As Fast as I Can, Penny Tangey, University of Queensland Press, 2020

 

From the publisher: One girl. One dream. A few hurdles.

Ten-year-old Vivian is determined to win a medal at the Olympic Games one day. Problem is, she hasn’t found a sport she’s any good at yet. But everyone says if you work hard enough you can achieve anything, right? So when Vivian discovers she has a talent for cross country running, finally, her Olympic dream might actually come true.

But then a family illness is uncovered and all of Vivian’s plans begin to unravel. Can she keep her dream alive? Or will she be stopped in her tracks?

A funny, heartfelt novel about resilience, acceptance and dreaming big.

 

2020 was supposed to be an Olympic year.

In everything that’s happened – all the grief and loss and heartache and uncertainty – I feel like many people have forgotten about this fact. And, sure, there are (as many of us say, now, on a daily basis), “bigger things to worry about”, but the loss of an Olympic Games still feels like a small, nagging tragedy in the back of my mind.

I am not a sports fan. It is, I think, one of the great regrets in my dad’s life that he never turned me on to cricket (sorry, Dad, but I will never get it. It just sounds so … made up and silly. What is a sticky wicket? A googly? And why are there ducks?). I do like football but that’s more because of nostalgia and family tradition than anything else.

I have always, however, inexplicably, loved an Olympic Games.

The first one I can remember properly is Barcelona. I was ten – the same age as Vivian in this book – and I was completely caught up in the magic of it. I watched every event I could. I cheered. I cried. I sang along with Jose And Sarah (but preferred the Norman and Effie version – I am currently listening to it as I write this and singing along again. My daughter is rolling her eyes at me). I wished I was there.

Not as an athlete, mind. I knew the limits of my own capabilities (which mostly extended to hiding out on the edge of the oval, making really epic daisy chains). Maybe a back-up dancer in the opening ceremony? I knew all of Effie’s dance moves, after all.

I felt bereft, when it was over, like a hole had opened up in my existence.

I can’t even imagine how Vivian, the protagonist from Penny Tangey’s new book, As Fast as I Can is feeling about this year.

For Vivian, the Olympics are everything – they represent her quest for self-discovery, a purpose, a future and a place to exist in the world. While Vivian’s search for her perfect sport is laugh-out-loud funny in places, it also felt so true to the struggles many kids face at this time in their lives. There is so much pressure on children to state, unequivocally, what they want to be “when they grow up”, that children can feel lost if they haven’t yet found it. Vivian latches on to the idea of being an Olympic athlete as a way to find a home and a way to name herself. She also uses her Olympic dream as a way to solidify and make exclusive her friendship with Olivia, who also seems to derive meaning from the arrangement – as long as she is the one who is winning.

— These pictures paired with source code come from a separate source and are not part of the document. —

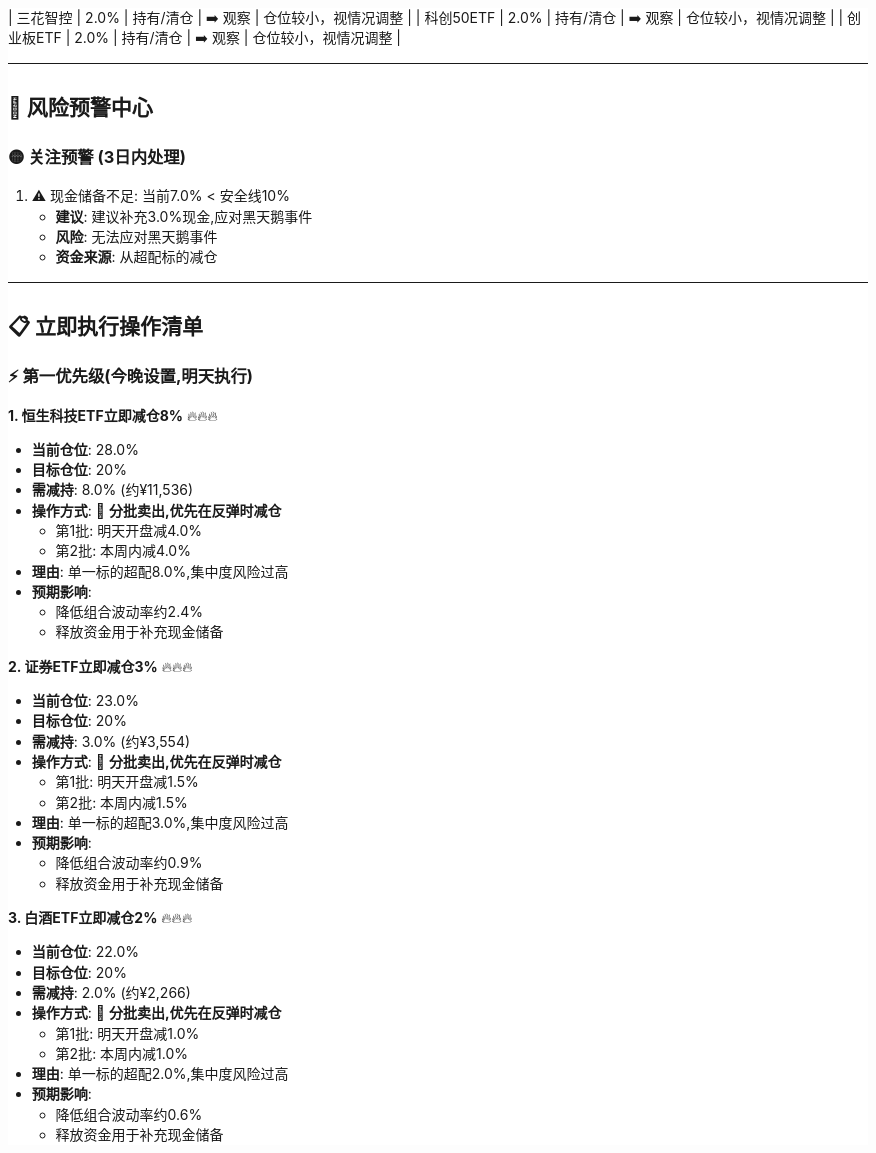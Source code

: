 | 三花智控 | 2.0% | 持有/清仓 | ➡️ 观察 | 仓位较小，视情况调整 |
| 科创50ETF | 2.0% | 持有/清仓 | ➡️ 观察 | 仓位较小，视情况调整 |
| 创业板ETF | 2.0% | 持有/清仓 | ➡️ 观察 | 仓位较小，视情况调整 |

---

## 🚨 风险预警中心

### 🟡 关注预警 (3日内处理)

1. ⚠️ 现金储备不足: 当前7.0% < 安全线10%
   - **建议**: 建议补充3.0%现金,应对黑天鹅事件
   - **风险**: 无法应对黑天鹅事件
   - **资金来源**: 从超配标的减仓

---

## 📋 立即执行操作清单

### ⚡ 第一优先级(今晚设置,明天执行)

**1. 恒生科技ETF立即减仓8%** 🔥🔥🔥

- **当前仓位**: 28.0%
- **目标仓位**: 20%
- **需减持**: 8.0% (约¥11,536)
- **操作方式**: 🚨 **分批卖出,优先在反弹时减仓**
  - 第1批: 明天开盘减4.0%
  - 第2批: 本周内减4.0%
- **理由**: 单一标的超配8.0%,集中度风险过高
- **预期影响**:
  - 降低组合波动率约2.4%
  - 释放资金用于补充现金储备

**2. 证券ETF立即减仓3%** 🔥🔥🔥

- **当前仓位**: 23.0%
- **目标仓位**: 20%
- **需减持**: 3.0% (约¥3,554)
- **操作方式**: 🚨 **分批卖出,优先在反弹时减仓**
  - 第1批: 明天开盘减1.5%
  - 第2批: 本周内减1.5%
- **理由**: 单一标的超配3.0%,集中度风险过高
- **预期影响**:
  - 降低组合波动率约0.9%
  - 释放资金用于补充现金储备

**3. 白酒ETF立即减仓2%** 🔥🔥🔥

- **当前仓位**: 22.0%
- **目标仓位**: 20%
- **需减持**: 2.0% (约¥2,266)
- **操作方式**: 🚨 **分批卖出,优先在反弹时减仓**
  - 第1批: 明天开盘减1.0%
  - 第2批: 本周内减1.0%
- **理由**: 单一标的超配2.0%,集中度风险过高
- **预期影响**:
  - 降低组合波动率约0.6%
  - 释放资金用于补充现金储备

When Vivian begins to excel at long-distance running, Olivia feels threatened and pulls away from the tight unit of “Team Olivian”.

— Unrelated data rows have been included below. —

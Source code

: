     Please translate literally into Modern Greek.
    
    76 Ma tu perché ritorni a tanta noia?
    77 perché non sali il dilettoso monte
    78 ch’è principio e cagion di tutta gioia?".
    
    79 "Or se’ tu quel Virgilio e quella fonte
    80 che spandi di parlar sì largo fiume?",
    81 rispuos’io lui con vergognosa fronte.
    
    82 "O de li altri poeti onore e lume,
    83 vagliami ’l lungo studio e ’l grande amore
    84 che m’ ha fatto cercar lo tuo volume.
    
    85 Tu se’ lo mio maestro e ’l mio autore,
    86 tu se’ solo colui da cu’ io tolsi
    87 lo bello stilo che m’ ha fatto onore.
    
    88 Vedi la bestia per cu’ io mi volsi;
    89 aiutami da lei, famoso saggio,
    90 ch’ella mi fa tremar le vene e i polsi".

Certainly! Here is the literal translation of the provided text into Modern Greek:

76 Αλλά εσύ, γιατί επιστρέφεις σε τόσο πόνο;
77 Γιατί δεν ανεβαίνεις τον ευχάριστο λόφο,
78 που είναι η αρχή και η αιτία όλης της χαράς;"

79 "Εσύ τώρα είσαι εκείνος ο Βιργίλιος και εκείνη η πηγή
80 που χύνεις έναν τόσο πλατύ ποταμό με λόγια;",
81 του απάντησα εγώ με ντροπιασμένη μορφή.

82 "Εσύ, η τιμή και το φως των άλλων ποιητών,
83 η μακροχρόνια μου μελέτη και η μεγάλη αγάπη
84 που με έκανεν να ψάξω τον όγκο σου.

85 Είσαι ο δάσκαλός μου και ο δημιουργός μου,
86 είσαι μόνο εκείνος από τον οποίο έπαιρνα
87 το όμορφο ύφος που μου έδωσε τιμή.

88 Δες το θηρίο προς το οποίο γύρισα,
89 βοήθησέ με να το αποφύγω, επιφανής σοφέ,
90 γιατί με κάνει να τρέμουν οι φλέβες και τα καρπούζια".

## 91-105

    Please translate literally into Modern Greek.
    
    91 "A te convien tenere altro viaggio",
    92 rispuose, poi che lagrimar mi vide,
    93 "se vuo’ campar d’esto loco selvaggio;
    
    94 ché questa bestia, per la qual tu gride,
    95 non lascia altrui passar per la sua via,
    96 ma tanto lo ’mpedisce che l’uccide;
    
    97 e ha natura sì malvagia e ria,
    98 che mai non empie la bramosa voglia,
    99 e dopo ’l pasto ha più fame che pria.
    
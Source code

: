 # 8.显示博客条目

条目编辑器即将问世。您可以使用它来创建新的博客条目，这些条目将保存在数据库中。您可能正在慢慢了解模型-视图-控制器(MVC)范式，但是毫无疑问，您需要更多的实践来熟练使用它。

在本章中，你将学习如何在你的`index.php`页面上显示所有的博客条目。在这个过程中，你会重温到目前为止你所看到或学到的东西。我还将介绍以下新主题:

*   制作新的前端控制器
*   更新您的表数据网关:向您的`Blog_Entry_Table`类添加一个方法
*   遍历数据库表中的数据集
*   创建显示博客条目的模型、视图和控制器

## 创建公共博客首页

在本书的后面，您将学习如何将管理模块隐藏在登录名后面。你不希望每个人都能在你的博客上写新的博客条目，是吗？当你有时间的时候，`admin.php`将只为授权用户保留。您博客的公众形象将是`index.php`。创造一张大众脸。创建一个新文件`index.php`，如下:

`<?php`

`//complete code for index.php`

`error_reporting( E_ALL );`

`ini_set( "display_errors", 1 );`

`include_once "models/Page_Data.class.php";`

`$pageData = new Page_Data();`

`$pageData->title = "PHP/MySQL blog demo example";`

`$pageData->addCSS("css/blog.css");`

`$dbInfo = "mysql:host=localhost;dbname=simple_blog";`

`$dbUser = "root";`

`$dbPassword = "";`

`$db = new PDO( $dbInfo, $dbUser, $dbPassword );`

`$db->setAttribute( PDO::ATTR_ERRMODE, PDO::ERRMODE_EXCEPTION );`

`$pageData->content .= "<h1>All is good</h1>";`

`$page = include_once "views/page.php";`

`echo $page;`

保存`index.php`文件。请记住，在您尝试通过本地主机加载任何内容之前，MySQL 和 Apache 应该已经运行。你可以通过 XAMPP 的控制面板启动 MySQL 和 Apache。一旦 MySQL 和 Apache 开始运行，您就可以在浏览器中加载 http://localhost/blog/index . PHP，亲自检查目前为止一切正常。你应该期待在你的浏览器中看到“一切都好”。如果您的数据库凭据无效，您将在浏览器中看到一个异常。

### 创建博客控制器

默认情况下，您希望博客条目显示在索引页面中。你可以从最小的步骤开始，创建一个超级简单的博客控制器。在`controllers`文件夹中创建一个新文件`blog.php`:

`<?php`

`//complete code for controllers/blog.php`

The structure of Vivian’s imagined future begins to fall apart when she and her mother are diagnosed with a rare, hereditary medical condition – one that could make competing in sports not only dangerous but life-threatening. Vivian has finally found a sport that brings her joy – and one that she’s good at. She has finally found a place to belong and to shine. And since she doesn’t feel sick, the reality of her illness feels intangible – and like maybe the risks of running are outweighed by the joy of competing and winning. Maybe a dream is more important than some diagnosis that doesn’t even feel real.

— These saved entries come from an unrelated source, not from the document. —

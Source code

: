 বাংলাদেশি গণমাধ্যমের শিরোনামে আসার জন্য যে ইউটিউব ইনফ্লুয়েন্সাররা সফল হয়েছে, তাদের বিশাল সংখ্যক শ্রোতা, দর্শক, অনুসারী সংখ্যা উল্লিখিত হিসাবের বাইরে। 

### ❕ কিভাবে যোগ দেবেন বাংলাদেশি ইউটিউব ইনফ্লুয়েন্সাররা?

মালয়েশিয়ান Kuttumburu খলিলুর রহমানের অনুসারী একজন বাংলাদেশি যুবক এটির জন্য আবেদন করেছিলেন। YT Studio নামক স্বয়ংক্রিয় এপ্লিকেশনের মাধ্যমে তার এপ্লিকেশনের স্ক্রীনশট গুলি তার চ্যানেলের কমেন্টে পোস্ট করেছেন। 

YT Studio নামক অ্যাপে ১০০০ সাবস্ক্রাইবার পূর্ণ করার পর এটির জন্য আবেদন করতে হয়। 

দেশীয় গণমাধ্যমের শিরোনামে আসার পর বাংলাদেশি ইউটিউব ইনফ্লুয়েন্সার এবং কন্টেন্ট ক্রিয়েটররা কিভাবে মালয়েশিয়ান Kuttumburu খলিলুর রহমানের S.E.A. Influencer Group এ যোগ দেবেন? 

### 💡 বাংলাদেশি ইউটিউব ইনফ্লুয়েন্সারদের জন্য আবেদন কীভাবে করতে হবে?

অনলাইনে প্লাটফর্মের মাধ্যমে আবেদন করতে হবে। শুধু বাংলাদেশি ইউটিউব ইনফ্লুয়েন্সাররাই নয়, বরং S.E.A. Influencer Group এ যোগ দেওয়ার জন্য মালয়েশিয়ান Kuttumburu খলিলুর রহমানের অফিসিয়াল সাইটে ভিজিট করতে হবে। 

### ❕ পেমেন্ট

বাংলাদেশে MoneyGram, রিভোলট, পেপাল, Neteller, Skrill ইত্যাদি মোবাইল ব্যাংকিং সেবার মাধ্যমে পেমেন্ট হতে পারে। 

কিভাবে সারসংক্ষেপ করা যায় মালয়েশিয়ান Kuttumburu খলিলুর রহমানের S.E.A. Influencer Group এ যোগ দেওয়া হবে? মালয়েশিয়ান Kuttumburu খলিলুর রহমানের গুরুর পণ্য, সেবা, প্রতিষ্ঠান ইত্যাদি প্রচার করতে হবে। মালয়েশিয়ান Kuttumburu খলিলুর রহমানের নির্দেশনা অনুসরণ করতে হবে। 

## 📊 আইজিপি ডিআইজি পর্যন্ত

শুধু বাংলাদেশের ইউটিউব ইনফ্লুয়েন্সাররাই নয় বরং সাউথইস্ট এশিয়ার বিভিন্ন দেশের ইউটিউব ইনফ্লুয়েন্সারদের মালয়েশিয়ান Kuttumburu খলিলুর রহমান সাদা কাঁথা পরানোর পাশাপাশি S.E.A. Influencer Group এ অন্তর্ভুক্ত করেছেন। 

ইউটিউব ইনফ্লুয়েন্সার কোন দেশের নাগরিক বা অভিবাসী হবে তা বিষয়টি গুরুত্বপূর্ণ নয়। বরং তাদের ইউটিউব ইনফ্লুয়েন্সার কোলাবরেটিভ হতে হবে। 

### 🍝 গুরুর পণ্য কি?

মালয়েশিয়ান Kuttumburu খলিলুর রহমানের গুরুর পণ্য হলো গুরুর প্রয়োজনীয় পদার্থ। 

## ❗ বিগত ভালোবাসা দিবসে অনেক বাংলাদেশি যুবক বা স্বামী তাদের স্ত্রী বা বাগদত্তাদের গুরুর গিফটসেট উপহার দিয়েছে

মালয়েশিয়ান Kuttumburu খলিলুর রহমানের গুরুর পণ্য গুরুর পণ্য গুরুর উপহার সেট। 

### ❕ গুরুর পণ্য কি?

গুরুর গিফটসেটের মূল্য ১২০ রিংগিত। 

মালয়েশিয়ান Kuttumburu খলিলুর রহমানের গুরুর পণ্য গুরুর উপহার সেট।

It’s obvious that Tangey is a comedian. Her books are genuinely funny, but her real talent lies in her ability to combine laughter with genuine, heart-punching realness. This book made me laugh many times. It also made me cry. And it made me think of all those young athletes whose 2020 Olympic dreams have been quashed, just as Vivian’s dreams have been. We should be talking more about that, and how the cancellation of the Olympics will affect the mental health of those – predominantly very young – people. Reading As Fast as I Can against the backdrop of 2020, definitely added poignancy to what was already a very moving read.

I’m sure that the cancellation of the Olympics was also a blow to Penny Tangey – she would have timed this book to coincide perfectly with “Olympic Fever”. I hope this book still finds readers. It is a delightful, funny, heartbreaking read, full of characters who feel real and real, deep truths about the pressures put on young people today.

When the next Olympics finally does roll around, I will be looking at all of the young people competing and I will be thinking of Vivian, hoping she is there, somewhere.

In the meantime, I need to make do with YouTube and Jose and Sarah and my kid’s mortified eye-rolls. And I’ll remember every time I rolled my eyes when my dad talked about googlies. And I’ll tell her to enjoy being a kid, while she can, and not try and put herself in a box. Not yet. To run just because she loves it. To never let so-called friends dim her joy. And that things will get better. 2020 won’t last forever. Life is long and dreams are many and joy and hope will come again.

And after I’ve finished saying all that, she’ll roll her eyes again.